# The problem
Line count for the string "可任意跳转到对应节点" in the records below: report that figure and nothing else.

Records from a dataset:
------------

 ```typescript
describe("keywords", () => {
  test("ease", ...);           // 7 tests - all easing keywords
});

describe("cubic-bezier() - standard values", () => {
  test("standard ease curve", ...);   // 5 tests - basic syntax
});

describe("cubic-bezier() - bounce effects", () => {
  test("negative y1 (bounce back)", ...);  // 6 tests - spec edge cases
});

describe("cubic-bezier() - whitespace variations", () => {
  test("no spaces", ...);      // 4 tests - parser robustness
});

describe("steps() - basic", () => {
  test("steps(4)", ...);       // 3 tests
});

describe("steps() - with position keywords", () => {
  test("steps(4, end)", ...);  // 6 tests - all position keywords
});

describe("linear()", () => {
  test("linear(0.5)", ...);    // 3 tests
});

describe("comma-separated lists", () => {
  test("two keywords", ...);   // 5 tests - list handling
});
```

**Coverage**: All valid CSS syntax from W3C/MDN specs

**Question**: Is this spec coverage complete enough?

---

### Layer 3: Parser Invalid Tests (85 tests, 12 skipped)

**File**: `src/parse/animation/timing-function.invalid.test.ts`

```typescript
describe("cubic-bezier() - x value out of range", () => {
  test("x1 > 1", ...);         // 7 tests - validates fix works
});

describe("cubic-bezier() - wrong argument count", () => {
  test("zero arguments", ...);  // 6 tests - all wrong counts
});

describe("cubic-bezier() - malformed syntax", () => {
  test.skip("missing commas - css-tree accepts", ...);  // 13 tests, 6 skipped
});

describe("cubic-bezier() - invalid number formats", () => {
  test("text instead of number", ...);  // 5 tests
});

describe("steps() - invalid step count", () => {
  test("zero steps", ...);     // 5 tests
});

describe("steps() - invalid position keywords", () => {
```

------------

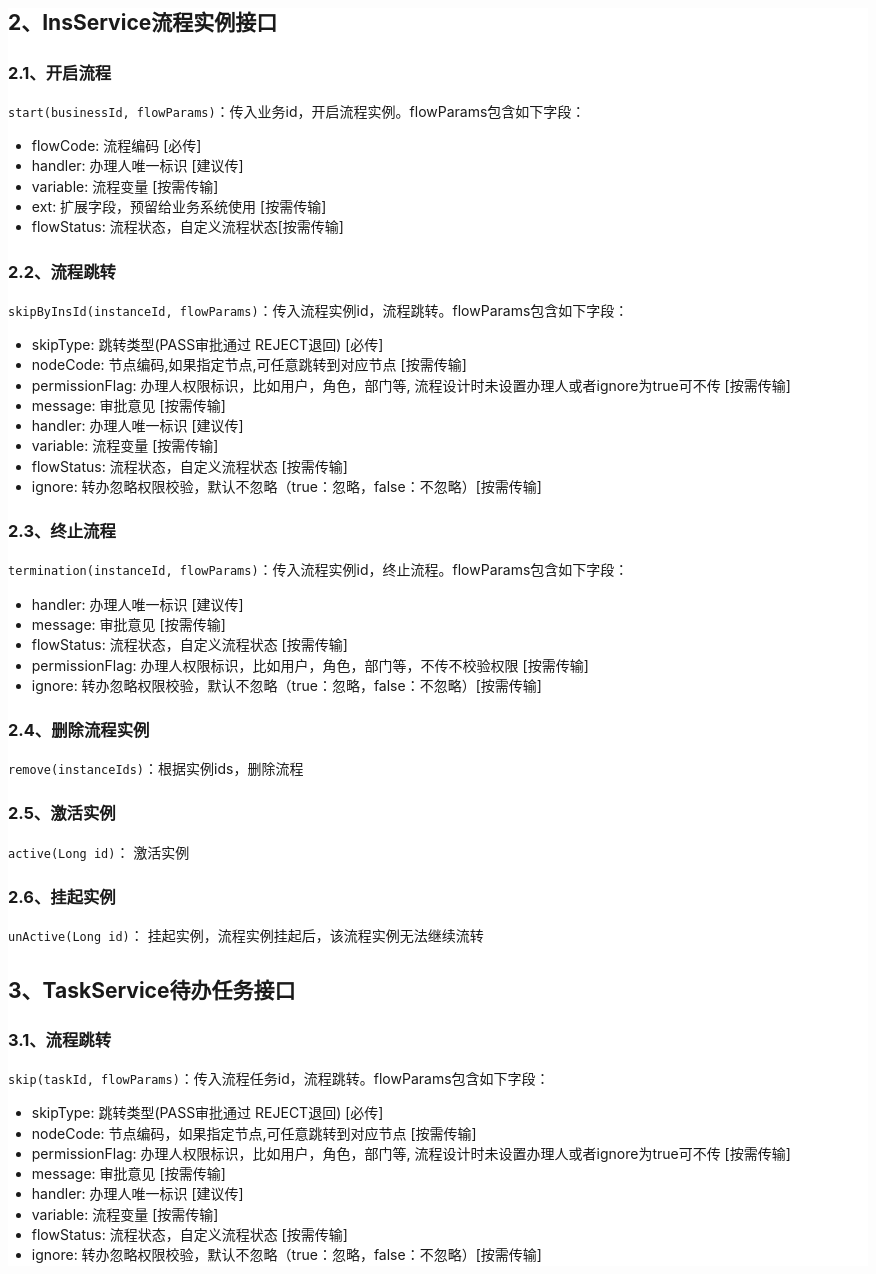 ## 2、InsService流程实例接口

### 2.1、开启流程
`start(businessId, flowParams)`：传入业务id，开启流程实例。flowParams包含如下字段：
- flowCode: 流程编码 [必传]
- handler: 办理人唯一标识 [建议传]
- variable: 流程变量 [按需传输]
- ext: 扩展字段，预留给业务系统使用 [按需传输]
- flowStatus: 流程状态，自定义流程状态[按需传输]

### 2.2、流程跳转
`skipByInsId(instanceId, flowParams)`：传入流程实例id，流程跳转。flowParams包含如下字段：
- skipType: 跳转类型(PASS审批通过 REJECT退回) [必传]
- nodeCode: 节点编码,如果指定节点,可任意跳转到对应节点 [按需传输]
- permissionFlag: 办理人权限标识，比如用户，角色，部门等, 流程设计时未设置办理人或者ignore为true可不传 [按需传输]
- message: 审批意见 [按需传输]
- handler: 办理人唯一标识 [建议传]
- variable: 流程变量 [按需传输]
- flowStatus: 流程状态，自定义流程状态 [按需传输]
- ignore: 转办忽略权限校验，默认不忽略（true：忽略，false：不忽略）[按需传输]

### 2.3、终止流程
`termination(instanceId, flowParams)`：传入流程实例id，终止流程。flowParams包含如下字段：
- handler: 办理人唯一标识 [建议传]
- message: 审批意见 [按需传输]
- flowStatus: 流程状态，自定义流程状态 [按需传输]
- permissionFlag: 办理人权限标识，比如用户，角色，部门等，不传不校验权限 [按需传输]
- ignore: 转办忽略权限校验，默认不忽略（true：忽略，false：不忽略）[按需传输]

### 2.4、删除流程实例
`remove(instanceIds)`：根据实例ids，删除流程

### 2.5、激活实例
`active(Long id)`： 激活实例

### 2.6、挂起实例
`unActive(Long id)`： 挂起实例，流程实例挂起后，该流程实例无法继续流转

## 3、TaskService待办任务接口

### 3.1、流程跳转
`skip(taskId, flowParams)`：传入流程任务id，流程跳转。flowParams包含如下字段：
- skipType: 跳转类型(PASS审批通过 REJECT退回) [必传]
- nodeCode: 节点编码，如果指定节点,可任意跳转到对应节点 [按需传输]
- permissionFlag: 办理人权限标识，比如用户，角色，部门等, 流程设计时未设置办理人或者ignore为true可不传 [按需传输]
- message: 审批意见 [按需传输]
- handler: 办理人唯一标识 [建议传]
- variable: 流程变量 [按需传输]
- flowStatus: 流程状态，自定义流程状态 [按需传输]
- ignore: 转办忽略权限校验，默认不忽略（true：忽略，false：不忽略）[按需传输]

------------

# Written answer
2